▶ [What to work on]: Copy each line of the records below that has "Mridu" in it.
(Beginning of Source material)
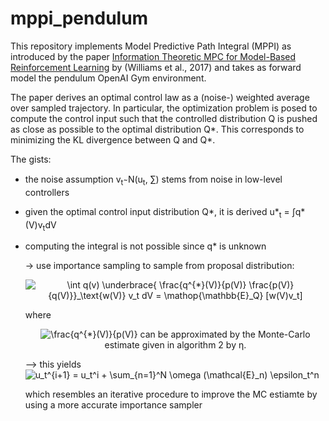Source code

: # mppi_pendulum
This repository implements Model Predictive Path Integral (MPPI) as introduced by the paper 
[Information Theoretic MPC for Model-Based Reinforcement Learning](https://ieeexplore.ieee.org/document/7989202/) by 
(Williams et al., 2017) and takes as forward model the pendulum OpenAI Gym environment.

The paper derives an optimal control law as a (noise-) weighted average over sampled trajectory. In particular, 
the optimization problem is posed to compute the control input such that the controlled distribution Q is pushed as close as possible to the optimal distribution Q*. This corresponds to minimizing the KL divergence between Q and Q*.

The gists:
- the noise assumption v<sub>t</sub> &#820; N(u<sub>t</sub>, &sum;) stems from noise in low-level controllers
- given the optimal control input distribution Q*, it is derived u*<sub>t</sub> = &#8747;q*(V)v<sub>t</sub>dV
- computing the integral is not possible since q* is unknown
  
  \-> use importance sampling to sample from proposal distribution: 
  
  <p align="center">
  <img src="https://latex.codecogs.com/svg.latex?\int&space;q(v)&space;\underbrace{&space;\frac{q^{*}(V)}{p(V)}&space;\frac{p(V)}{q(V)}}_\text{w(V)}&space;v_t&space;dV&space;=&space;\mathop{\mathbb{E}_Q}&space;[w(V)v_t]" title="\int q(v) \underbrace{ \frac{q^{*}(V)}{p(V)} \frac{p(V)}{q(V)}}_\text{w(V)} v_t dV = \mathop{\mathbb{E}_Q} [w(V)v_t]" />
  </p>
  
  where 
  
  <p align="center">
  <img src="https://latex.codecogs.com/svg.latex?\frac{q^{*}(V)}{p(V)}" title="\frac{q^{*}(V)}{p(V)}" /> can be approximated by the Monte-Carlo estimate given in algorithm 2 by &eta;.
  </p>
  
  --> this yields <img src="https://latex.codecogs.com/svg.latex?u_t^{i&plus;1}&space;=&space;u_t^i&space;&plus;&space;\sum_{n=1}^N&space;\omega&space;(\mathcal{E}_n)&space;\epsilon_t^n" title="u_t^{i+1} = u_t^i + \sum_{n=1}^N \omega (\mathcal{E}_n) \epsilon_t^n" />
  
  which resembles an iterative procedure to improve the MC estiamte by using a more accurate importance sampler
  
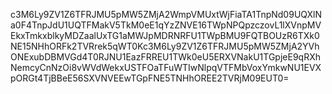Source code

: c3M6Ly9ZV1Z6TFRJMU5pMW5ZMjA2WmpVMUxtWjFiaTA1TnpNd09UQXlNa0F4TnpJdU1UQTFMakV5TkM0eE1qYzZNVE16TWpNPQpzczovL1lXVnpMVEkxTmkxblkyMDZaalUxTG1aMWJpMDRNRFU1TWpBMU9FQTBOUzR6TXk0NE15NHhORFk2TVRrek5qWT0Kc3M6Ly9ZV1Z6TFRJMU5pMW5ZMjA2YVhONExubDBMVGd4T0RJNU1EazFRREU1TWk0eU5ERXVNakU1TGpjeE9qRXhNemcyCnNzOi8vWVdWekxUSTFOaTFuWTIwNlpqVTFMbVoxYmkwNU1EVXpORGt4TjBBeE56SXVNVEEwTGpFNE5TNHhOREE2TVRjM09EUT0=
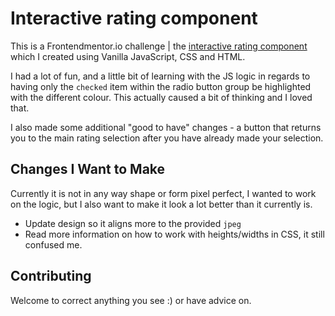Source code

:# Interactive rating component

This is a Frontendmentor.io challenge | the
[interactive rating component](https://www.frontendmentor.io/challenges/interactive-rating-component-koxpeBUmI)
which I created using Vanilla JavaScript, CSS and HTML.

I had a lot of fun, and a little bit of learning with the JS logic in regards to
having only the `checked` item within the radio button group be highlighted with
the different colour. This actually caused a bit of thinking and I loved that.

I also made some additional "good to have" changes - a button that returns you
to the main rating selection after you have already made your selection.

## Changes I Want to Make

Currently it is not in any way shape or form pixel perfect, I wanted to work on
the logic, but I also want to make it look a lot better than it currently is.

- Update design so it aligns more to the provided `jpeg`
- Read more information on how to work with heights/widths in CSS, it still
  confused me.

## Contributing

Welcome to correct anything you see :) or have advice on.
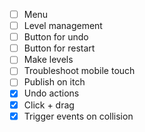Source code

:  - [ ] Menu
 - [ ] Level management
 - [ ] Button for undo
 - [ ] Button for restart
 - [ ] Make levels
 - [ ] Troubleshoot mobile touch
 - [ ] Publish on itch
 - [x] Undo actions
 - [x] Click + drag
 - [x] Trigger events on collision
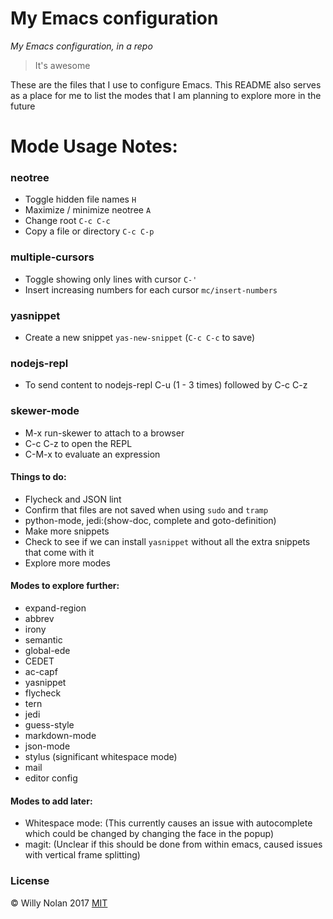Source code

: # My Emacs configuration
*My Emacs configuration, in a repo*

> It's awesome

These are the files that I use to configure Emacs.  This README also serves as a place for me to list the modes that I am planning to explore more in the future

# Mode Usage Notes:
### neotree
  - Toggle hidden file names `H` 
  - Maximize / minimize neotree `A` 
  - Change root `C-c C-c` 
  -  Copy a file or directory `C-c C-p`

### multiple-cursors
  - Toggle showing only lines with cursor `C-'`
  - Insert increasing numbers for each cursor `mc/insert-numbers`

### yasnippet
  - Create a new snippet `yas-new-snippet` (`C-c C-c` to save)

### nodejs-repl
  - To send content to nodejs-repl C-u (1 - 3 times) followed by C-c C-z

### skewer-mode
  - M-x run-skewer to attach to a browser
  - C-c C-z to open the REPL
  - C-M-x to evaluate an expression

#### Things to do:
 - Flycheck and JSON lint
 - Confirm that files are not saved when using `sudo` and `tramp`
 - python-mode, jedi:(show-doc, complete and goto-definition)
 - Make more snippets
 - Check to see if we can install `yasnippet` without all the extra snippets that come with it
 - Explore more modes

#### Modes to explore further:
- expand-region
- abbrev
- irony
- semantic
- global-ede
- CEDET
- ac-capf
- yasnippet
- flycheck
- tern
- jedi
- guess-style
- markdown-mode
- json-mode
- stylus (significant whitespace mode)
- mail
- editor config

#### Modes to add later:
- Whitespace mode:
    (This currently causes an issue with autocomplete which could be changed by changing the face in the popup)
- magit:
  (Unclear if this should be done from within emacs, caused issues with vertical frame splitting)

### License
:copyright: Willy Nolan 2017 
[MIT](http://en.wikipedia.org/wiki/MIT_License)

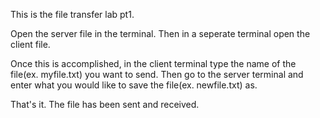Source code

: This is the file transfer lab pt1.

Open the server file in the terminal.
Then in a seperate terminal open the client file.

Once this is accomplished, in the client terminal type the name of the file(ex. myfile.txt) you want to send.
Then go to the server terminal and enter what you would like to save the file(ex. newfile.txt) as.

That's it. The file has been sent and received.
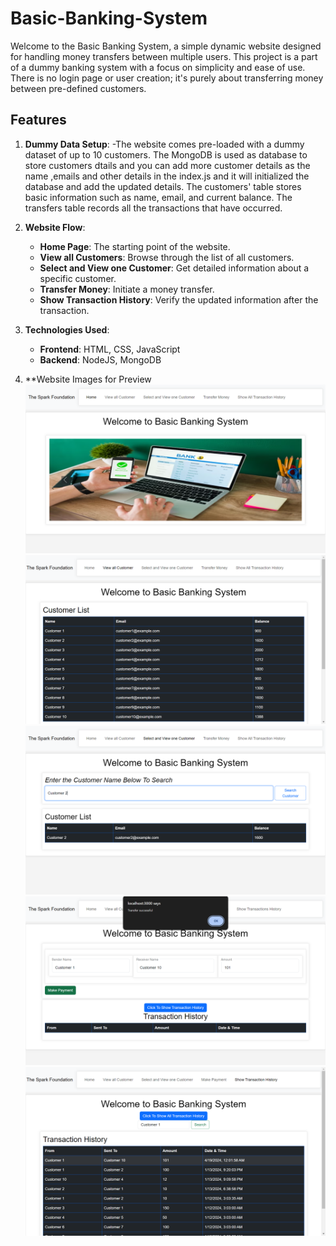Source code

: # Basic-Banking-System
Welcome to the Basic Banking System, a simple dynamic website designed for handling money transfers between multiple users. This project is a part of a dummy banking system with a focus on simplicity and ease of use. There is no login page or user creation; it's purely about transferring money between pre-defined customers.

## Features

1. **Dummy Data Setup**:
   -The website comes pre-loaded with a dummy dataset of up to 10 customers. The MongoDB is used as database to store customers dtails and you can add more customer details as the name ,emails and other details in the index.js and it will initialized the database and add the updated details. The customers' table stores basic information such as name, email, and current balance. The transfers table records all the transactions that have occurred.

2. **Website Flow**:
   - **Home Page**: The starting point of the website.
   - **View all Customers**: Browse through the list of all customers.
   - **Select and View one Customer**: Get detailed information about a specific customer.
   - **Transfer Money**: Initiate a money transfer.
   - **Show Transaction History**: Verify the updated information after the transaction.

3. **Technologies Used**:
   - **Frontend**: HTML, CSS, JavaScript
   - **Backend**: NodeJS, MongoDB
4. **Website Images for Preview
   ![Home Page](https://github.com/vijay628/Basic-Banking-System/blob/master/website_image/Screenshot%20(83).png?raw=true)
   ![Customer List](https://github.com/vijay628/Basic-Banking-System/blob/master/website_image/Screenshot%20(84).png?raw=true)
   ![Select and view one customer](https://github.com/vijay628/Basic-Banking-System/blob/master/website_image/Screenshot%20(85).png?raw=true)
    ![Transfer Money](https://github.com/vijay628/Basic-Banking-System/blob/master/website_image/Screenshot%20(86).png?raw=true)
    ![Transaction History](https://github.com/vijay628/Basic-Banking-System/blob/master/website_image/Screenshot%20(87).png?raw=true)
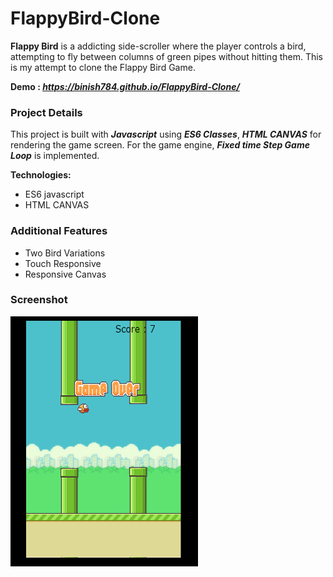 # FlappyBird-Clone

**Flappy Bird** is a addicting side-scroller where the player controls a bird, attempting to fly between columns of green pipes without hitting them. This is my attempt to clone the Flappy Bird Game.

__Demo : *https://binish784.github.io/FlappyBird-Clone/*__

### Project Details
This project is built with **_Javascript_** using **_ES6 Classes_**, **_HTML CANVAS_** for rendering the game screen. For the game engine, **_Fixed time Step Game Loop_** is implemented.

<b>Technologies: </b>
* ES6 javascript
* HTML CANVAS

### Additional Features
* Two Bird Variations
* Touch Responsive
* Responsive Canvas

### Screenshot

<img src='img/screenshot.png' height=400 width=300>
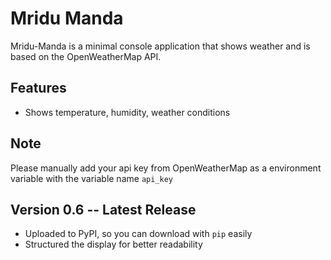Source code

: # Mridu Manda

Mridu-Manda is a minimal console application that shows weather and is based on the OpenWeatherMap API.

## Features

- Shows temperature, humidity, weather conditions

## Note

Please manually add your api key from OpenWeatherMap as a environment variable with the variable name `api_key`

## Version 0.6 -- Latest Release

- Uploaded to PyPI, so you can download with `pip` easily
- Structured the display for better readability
(End of Source material)
▶ [Result for this task]:
: # Mridu Manda
Mridu-Manda is a minimal console application that shows weather and is based on the OpenWeatherMap API.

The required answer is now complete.